Tuesday, June 23, 2009

Flashback to a twisted childhood

Ed. note: This did not run this week. Instead of losing it, however, I figured I'd post it online.

OLD TOWN — This column is brought to you today by the letter E and the number 9.
Childhood memories can be fickle things sometimes. Little things, like trips to the zoo or little league baseball, are remembered as being a lot more important than they were. Cartoons and children shows, meanwhile, are somehow remembered as being so much better than you originally thought too.
It was a notion that hit me like Stretch Armstrong slapping me across the face the other day as I watched episodes from the first season of Fraggle Rock on DVD. I remembered that show being one of my favorites growing up, and I thought watching them again I’d get a good laugh out of it.
Instead, I wondered how my generation made it to adulthood without any semblance of sanity remaining after watching these shows— and how I never noticed until now how the Fraggles must have been located in Minnesota given their thick Fargo-styled accent.
I was seriously concerned. I kept asking myself, “What did I learn watching my childhood TV shows?” This thought flooded my mind as I kept watched those goofy looking puppets bounce along the screen during the pilot episode of Fraggle Rock. It was supposed to be a show about world peace. That’s what the DVD box stated, at least. I’m not sure if that was what anyone got from it though.
It appeared that the show taught me only to eat construction pilings and to swing from vines from one cave to the next with no consequences whatsoever when you crashed against the far wall of the cave other than a nasty case of being cross-eyed.
Oh, that, and to always take advice from a singing trash heap.
Add to that, I grew up on cartoons like G.I. Joe, Voltron, Thundercats, He-Man and that strange show Mighty Morphin’ Power Rangers (I always was the red one when my friends and I played Power Rangers on the playground) — shows that basically coupled fantasy-like battles with teamwork (and sadly, overly-tight clothing). At least there were those public service announcements at the end of G.I. Joe episodes telling kids not to play next to downed power lines and don’t drink poison that taught me something useful or those hours in front of the TV as a child may have been a complete waste.

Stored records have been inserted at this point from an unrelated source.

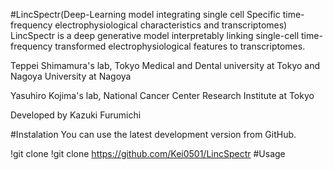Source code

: #LincSpectr(Deep-Learning model integrating single cell Specific time-frequency electrophysiological characteristics and transcriptomes)
LincSpectr is a deep generative model interpretably linking single-cell time-frequency transformed electrophysiological features to transcriptomes.

Teppei Shimamura's lab, Tokyo Medical and Dental university at Tokyo and Nagoya University at Nagoya

Yasuhiro Kojima's lab, National Cancer Center Research Institute at Tokyo

Developed by Kazuki Furumichi

#Instalation
You can use the latest development version from GitHub.

!git clone !git clone https://github.com/Kei0501/LincSpectr
#Usage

Granted not all the cartoons growing up were as strange as this. There were truly educational shows like Sesame Street that went a long way to teaching us about our ABCs, numbers and crabby people only live in garbage cans.

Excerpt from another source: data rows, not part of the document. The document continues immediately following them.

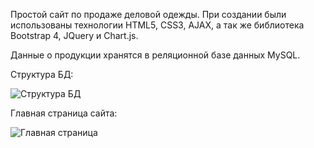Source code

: Простой сайт по продаже деловой одежды. При создании были использованы технологии HTML5, CSS3, AJAX, а так же библиотека Bootstrap 4, JQuery и Chart.js.

Данные о продукции хранятся в реляционной базе данных MySQL.

Структура БД:

![Структура БД](https://user-images.githubusercontent.com/83878144/184661119-363e77f8-b647-4c38-b6ee-fd2accbcc944.png)

Главная страница сайта: 

![Главная страница](https://user-images.githubusercontent.com/83878144/184667166-4bcba779-6b3f-4158-bd54-0f88a1aaa224.png)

The cartoons helped keep us innocent as children as well. They shielded us from the troubles our parents were going through, like Cold War fears, tough economic times and those 1980 trends that would have seriously stunted our mental growth.
However, I always thought I got more from all those hours of TV cartoons than just a good laugh and getting the Fraggle Rock theme song stuck in my head. After watching the show again 20 years later, I’ve come to the conclusion that maybe I’m wrong.
Then again, I did make it out of the 1980s with only good memories and few mental scars. So maybe the shows did their job after all.
Now if I could only get the Fraggle Rock theme song from getting stuck in my head again.
“Dance your cares away/Worries for another day/Let the music play/Down on Fraggle Rock.”